Published on
Author
Since 1958, the Global Carbon Budget has tracked anthropogenic CO2 emissions and their redistribution among the atmosphere, ocean, and land. Annual budgeting is necessary due to large year-to-year variability in CO2 sources (primarily fossil fuels) and sinks (primarily climate driven). However, uncertainties remain, due to a lack of data, that hinder both research seeking to better understand the global carbon cycle and efforts to independently verify reported CO2 emissions. To refine our understanding of how much atmospheric carbon the planet—and the life it supports—can tolerate, we must significantly increase observational data collection, especially in remote, chronically undersampled regions.
Saildrone proposes a global fleet of unmanned surface vehicles (USVs) for sustained carbon monitoring, supported by a public-private partnership made up of the international science community and private companies developing innovative solutions for ocean observation.
Why we need to understand the carbon budget
Accurate knowledge about the sources of CO2 emissions and where they are going is critical to the ongoing development of climate policies and projecting what the future climate will look like.
Data collected from ships over the past three decades have shown that oceans absorb about 25% of all the carbon released into the atmosphere annually. Scientists estimate that about 40% of ocean CO2 uptake, around one billion tons, is absorbed by the Southern Ocean. Early carbon data collected by ships, though revolutionary, was still sparse; ships tend to follow designated routes and have limited operational capacity during the Southern Ocean winter.
More recently, the Southern Ocean Carbon and Climate Observations and Modeling (SOCCOM) project deploys floats that measure the pH of water and infer the partial pressure of carbon dioxide (pCO2). Analysis of the first three years of SOCCOM float data has shown that during the Antarctic winter, the Southern Ocean was releasing rather than absorbing carbon in certain areas.
The role oceans play in absorbing carbon, the rate carbon is released from the ocean, and the effects that increased carbon in seawater can have on the ocean ecosystem must be considered. Ocean acidification is the change in water chemistry driven by carbon uptake, which could affect countless organisms from phytoplankton, coral, and krill to fish and marine mammals.

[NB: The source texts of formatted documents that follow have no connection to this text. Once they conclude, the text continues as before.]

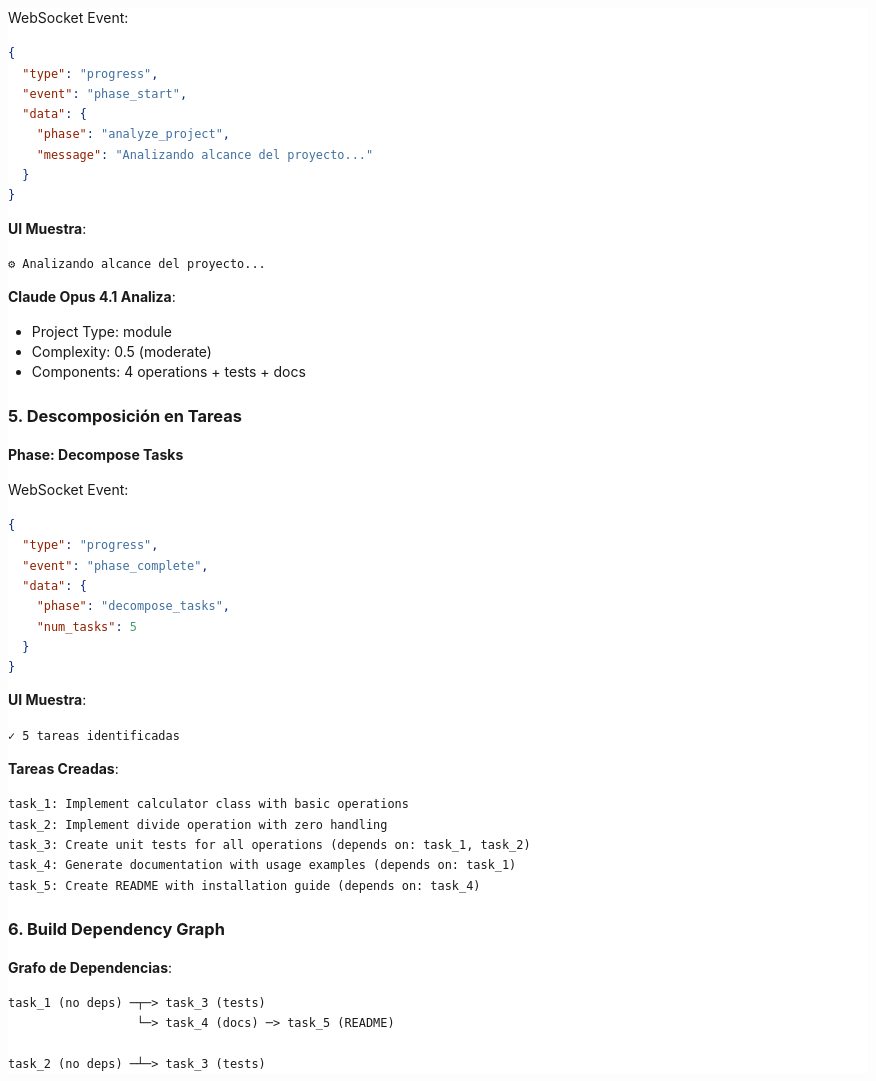 WebSocket Event:
```json
{
  "type": "progress",
  "event": "phase_start",
  "data": {
    "phase": "analyze_project",
    "message": "Analizando alcance del proyecto..."
  }
}
```

**UI Muestra**:
```
⚙️ Analizando alcance del proyecto...
```

**Claude Opus 4.1 Analiza**:
- Project Type: module
- Complexity: 0.5 (moderate)
- Components: 4 operations + tests + docs

### 5. Descomposición en Tareas

**Phase: Decompose Tasks**

WebSocket Event:
```json
{
  "type": "progress",
  "event": "phase_complete",
  "data": {
    "phase": "decompose_tasks",
    "num_tasks": 5
  }
}
```

**UI Muestra**:
```
✓ 5 tareas identificadas
```

**Tareas Creadas**:
```
task_1: Implement calculator class with basic operations
task_2: Implement divide operation with zero handling
task_3: Create unit tests for all operations (depends on: task_1, task_2)
task_4: Generate documentation with usage examples (depends on: task_1)
task_5: Create README with installation guide (depends on: task_4)
```

### 6. Build Dependency Graph

**Grafo de Dependencias**:
```
task_1 (no deps) ─┬─> task_3 (tests)
                  └─> task_4 (docs) ─> task_5 (README)

task_2 (no deps) ─┴─> task_3 (tests)
```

“The adaptive capacity of organisms that may be impacted by changing ocean chemistry is not well known, and a great deal of work must be done to understand the interactions of multiple stressors and their potential ramifications for marine ecosystems and the human communities that depend on their health,” (Tilbrook, Jewett, et al. 2019).

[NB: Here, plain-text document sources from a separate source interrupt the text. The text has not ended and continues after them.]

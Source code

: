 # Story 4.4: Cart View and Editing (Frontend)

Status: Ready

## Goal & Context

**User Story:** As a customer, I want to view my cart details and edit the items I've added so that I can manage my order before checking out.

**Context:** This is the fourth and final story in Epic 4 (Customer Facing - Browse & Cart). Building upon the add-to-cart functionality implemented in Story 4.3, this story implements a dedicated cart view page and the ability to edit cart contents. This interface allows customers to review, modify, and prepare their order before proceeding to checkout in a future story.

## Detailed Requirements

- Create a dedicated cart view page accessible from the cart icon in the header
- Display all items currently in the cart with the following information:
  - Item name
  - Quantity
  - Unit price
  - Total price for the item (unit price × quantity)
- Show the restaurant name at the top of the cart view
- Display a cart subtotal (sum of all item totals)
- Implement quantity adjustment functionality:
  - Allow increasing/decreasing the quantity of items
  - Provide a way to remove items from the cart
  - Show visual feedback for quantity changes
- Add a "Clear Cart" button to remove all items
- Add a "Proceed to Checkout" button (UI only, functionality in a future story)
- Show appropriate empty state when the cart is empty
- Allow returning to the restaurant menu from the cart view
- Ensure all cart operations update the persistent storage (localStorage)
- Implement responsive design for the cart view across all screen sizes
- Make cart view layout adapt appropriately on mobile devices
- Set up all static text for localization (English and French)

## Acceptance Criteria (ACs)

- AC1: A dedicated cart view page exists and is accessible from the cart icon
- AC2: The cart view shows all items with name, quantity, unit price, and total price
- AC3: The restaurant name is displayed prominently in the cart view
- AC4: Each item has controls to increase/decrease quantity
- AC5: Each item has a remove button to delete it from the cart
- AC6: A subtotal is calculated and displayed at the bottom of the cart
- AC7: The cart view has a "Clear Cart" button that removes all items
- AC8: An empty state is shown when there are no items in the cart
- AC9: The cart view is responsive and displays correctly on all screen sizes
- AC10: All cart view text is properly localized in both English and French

Scientists report scientific measurements in terms of uncertainty—the range of possible values within which lies the true value of the measurement.
“In the 2019 budget, for example, there is an approximately 0.4 Gigaton of carbon (GtC) overestimation of emissions and/or unaccounted CO2 sinks (Friedlingstein et al. 2019). For perspective, that error is approximately half the total annual CO2 emissions from the European Union. This magnitude of error challenges our understanding of the year-to-year drivers of the global carbon cycle, to track with high accuracy whether the ocean sink is changing over time, or to validate country-based emission estimates through top-down approaches,” explained Dr. Adrienne Sutton, an oceanographer at the National Oceanic and Atmospheric Administration (NOAA)’s Pacific Marine Environmental Laboratory (PMEL).
Great strides have been made to reduce the amount of uncertainty surrounding measurements of how much carbon the ocean is absorbing, but to understand the carbon budget of the planet, uncertainty must be reduced even further.
What Saildrone proposes
The Surface Ocean CO2 Network (SOCONET) uses ships and buoys to collect surface ocean partial pressure of CO2, which has led to advances in the understanding of ocean CO2 uptake and variability. But after more than 60 years of observation, there are vast areas of the ocean where CO2 measurements have never been collected.
Scientists at NOAA PMEL have been working for 15 years to develop an ASVCO2 sensor that measures pCO2 in the atmosphere and surface ocean at an accuracy of < 2 μatm. This sensor has been integrated into the Saildrone sensor suite and the data collected is used to calculate the amount of CO2 being absorbed or released by the ocean.
“The new ASVCO2 technology can be used to supplement current carbon measurement techniques, particularly with its cost-effective and energy-efficient design. [Saildrone has] the ability to accurately measure air-sea CO2 with an overall uncertainty of ±2 μatm paired with sea surface pH, SSS, and SST every 30 min. The short measurement interval provides carbon measurements that can capture small-scale spatiotemporal variability in the carbon system near the air-sea interface along the measurement path.” (Sabine, Sutton, et al. 2020)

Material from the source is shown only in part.